I think one reason it may work is that the initial price was too high. Listing agents usually list low to encourage bidding wars. Buyers automatically tag on an X% to any price they see to calculate the “real” price. So if sellers’ initial price was too high, after that X% add-on, it becomes unrealistic, and no buyers come forward.

By now revealing their real price, and have listing agents tell everyone it’s the real price, not the initial bait-and-switch price, buyers don’t tag on that extra X% and a sale can happen.

If other houses in the area keep on selling higher in the next few months, the houses in question will sell at asking or higher.

which brings me to my next question…Why do RE agents charge 4.5%-6% for a RE transaction?

In my view justice department did a good thing by the following decision.

Thanks @manch. Can see it working if buyers backed off assuming X% over asking, and if there are no good options available.
@Roy321 What you are essentially saying is that “it depends on how the market pans out in the next few weeks”. General sentiment seems that a slow down is coming and this is the reason that these properties are sitting in the market. Don’t see that sentiment changing quickly and see more sellers coming out thinking not to miss the huge jump 2021 has seen.

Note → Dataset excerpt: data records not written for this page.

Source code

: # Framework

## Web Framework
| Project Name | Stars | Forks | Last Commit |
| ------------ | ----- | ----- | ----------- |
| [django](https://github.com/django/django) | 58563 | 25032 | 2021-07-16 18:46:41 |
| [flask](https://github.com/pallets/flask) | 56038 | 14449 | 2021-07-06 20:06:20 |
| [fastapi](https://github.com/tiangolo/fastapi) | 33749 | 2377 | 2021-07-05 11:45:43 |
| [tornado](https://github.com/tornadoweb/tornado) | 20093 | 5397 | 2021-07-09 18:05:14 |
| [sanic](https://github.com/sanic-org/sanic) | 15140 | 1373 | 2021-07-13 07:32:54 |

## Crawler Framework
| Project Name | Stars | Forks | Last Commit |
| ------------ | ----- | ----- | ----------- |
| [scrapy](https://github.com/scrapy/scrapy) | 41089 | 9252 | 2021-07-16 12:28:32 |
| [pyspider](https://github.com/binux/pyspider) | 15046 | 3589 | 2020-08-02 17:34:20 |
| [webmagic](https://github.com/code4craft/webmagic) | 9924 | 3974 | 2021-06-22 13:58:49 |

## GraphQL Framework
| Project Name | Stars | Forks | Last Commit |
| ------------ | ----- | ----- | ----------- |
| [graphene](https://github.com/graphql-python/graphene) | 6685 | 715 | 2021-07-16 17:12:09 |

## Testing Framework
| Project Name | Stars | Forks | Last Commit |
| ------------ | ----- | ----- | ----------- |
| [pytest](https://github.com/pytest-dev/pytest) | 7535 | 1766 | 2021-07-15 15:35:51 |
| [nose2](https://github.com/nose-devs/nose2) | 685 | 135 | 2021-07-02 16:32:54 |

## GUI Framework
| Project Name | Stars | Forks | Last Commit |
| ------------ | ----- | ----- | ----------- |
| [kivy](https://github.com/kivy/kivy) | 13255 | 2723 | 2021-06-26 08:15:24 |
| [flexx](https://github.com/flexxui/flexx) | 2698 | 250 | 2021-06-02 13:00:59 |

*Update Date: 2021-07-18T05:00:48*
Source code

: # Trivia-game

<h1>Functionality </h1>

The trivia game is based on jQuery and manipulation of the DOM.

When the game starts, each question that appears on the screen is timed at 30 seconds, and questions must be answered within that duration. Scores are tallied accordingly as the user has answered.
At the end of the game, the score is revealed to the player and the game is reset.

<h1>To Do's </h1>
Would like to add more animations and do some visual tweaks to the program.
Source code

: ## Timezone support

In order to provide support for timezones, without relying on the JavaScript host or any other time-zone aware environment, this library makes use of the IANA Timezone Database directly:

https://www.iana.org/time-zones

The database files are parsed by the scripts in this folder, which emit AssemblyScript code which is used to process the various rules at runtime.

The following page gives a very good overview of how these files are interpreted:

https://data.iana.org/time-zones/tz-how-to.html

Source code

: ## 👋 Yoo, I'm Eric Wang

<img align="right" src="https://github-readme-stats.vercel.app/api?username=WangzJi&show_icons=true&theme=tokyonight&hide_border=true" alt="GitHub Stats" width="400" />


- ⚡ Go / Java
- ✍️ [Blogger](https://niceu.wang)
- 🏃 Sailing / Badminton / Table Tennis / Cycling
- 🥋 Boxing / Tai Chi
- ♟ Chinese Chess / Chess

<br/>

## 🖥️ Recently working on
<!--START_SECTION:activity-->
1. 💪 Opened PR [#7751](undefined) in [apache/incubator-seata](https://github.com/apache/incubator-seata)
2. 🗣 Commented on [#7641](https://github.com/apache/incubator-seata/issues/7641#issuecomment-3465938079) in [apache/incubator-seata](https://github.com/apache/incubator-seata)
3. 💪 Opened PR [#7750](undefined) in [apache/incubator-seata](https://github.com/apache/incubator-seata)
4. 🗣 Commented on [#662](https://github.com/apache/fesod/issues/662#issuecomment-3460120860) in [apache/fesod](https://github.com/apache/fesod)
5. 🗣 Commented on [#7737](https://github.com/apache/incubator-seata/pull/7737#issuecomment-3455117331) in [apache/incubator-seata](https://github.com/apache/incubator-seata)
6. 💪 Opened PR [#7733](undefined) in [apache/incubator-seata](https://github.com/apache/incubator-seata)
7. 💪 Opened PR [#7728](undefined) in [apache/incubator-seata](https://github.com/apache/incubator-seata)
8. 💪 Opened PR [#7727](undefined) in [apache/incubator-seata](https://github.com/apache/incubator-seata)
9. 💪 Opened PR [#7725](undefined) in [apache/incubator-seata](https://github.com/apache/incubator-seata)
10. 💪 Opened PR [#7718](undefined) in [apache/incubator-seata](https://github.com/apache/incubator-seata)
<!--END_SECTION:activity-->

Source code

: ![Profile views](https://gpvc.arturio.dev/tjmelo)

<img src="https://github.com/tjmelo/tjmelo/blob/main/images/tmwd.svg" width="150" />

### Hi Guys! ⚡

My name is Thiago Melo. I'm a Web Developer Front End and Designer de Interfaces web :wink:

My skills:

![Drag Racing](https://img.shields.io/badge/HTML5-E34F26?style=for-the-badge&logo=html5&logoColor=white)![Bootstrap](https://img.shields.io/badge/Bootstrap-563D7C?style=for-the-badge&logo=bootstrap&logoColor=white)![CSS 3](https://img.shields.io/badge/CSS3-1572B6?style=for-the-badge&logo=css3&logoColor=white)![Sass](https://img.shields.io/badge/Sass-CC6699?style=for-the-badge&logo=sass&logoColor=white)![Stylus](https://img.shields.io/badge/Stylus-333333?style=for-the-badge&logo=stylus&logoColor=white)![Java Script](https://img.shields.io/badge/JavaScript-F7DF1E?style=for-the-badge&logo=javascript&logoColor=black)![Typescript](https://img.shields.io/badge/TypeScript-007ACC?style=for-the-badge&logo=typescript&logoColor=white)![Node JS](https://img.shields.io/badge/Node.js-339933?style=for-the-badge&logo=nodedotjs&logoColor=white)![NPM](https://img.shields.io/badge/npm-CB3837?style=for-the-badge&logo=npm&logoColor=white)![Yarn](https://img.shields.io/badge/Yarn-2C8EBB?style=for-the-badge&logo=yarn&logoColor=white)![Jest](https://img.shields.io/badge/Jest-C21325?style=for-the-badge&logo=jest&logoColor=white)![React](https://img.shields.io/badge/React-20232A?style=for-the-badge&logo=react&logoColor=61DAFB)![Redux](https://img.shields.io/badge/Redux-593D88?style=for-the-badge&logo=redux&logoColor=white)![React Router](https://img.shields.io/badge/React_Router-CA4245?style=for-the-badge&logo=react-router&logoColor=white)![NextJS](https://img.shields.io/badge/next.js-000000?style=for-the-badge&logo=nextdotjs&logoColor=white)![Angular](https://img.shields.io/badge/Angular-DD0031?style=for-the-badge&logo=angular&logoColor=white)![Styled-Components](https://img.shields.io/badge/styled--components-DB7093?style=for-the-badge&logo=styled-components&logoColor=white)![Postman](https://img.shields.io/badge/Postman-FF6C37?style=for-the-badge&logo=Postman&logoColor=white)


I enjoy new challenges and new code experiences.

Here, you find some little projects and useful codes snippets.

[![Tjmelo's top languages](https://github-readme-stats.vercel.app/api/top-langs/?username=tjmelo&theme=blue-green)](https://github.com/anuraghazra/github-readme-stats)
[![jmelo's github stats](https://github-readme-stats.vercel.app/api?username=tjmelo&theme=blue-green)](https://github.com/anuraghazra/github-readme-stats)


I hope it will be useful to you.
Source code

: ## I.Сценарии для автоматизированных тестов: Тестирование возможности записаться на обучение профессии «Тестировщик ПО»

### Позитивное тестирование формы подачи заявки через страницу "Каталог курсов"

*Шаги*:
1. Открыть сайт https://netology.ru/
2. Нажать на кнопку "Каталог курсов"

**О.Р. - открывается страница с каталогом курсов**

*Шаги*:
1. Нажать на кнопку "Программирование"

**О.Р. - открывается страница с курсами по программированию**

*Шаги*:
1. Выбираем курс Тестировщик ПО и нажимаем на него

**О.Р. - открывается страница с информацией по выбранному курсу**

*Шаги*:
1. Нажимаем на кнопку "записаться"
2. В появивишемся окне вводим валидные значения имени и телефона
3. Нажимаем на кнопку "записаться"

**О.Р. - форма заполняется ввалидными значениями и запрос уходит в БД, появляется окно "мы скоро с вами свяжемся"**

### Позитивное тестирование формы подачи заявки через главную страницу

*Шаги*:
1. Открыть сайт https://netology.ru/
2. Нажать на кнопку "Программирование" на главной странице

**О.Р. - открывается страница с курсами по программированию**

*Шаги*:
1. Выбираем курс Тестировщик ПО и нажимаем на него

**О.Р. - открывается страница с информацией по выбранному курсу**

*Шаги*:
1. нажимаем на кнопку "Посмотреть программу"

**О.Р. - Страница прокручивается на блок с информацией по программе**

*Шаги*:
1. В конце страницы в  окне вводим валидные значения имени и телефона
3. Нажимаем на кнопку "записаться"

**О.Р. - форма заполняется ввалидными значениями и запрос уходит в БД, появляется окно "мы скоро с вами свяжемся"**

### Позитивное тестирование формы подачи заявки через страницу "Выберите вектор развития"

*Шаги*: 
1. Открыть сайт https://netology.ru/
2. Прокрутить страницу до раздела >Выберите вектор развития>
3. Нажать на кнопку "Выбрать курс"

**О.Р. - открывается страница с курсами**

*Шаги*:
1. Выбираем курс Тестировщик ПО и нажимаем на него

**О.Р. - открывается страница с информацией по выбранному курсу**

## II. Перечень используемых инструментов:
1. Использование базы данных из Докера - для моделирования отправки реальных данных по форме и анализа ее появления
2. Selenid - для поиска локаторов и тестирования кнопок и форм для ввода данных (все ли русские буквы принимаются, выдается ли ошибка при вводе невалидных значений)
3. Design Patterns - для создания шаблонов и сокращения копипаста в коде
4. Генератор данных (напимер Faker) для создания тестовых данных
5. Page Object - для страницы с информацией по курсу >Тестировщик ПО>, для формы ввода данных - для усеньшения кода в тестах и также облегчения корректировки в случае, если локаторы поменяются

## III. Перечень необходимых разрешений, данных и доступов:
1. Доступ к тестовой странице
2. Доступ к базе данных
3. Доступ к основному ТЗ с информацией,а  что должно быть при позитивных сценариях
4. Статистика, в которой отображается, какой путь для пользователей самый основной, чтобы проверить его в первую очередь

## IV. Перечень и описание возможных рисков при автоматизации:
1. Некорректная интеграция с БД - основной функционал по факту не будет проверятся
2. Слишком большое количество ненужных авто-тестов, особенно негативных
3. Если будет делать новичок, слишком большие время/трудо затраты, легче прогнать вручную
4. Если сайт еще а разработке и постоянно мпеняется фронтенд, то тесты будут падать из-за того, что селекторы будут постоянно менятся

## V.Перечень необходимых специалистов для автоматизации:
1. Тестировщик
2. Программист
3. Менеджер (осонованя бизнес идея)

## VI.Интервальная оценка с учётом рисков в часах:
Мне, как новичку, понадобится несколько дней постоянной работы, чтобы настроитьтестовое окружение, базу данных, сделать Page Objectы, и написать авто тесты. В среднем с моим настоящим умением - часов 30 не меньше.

There are no more strategies left in the seller’s agent’s control except hoping for that.

One thing agents try is to remove the history that is the price history from zillow, redfin etc.(I don’t know how they do it and why they’re allowed to do that). So, what happens is the house is re listed later and presented to a new buyer and he/she doesn’t know what happened in the past.

MLS database can’t be updated as easily. So buyer agent with MLS access should have all price history. At least for the past couple of decades

Is that something you’re saying based on your own experience, or what you’ve been told?

Based on recent experience

That’s good. Because I’ve observed zillow/redfin history being changed many times.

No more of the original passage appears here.